The lines to repeat run from the one containing "a future asymptotic $r$-value at $r_0 > r_+$." through the last line of the records below; repeat them exactly and give nothing more.

━━━━━ Material for the task

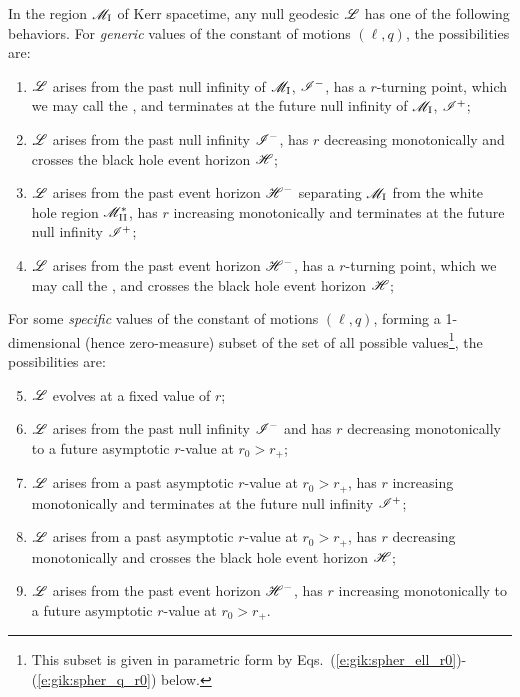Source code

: \begin{prop}
In the region $\mathscr{M}_{\rm I}$ of Kerr spacetime,
any null geodesic $\mathscr{L}$ has one of the following behaviors.
For \emph{generic} values of the constant of motions $(\ell, q)$, the possibilities are:
\begin{enumerate}
\item $\mathscr{L}$ arises from the past null infinity of $\mathscr{M}_{\rm I}$, $\mathscr{I}^-$, has a $r$-turning point,
which we may call the , and terminates at the future null infinity
of $\mathscr{M}_{\rm I}$, $\mathscr{I}^+$;
\item $\mathscr{L}$ arises from the past null infinity $\mathscr{I}^-$, has $r$ decreasing
monotonically and crosses the black hole event horizon $\mathscr{H}$;
\item $\mathscr{L}$ arises from the past event horizon $\mathscr{H}^-$ separating $\mathscr{M}_{\rm I}$
from the white hole region $\mathscr{M}_{\rm II}^*$, has $r$ increasing monotonically and
terminates at the future null infinity $\mathscr{I}^+$;
\item $\mathscr{L}$ arises from the past event horizon $\mathscr{H}^-$, has a $r$-turning point,
which we may call the , and crosses the black hole event horizon $\mathscr{H}$;
\end{enumerate}
For some \emph{specific} values of the constant of motions $(\ell, q)$,
forming a 1-dimensional (hence zero-measure) subset of the set of all possible values\footnote{This
subset is given in parametric form by Eqs.~(\ref{e:gik:spher_ell_r0})-(\ref{e:gik:spher_q_r0}) below.},
the possibilities are:
\begin{enumerate}
\setcounter{enumi}{4}
\item $\mathscr{L}$ evolves at a fixed value of $r$;
\item $\mathscr{L}$ arises from the past null infinity $\mathscr{I}^-$
and has $r$ decreasing monotonically to
a future asymptotic $r$-value at $r_0 > r_+$;
\item $\mathscr{L}$ arises from a past asymptotic $r$-value at $r_0 > r_+$, has
$r$ increasing monotonically and terminates at the future null infinity
$\mathscr{I}^+$;
\item $\mathscr{L}$ arises from a past asymptotic $r$-value at $r_0 > r_+$, has
$r$ decreasing monotonically and crosses the black hole event horizon $\mathscr{H}$;
\item $\mathscr{L}$ arises from the past event horizon $\mathscr{H}^-$, has
$r$ increasing monotonically to
a future asymptotic $r$-value at $r_0 > r_+$.
\end{enumerate}
\end{prop}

━━━━━━━━━━

> **Worked solution**:
a future asymptotic $r$-value at $r_0 > r_+$.
\end{enumerate}
\end{prop}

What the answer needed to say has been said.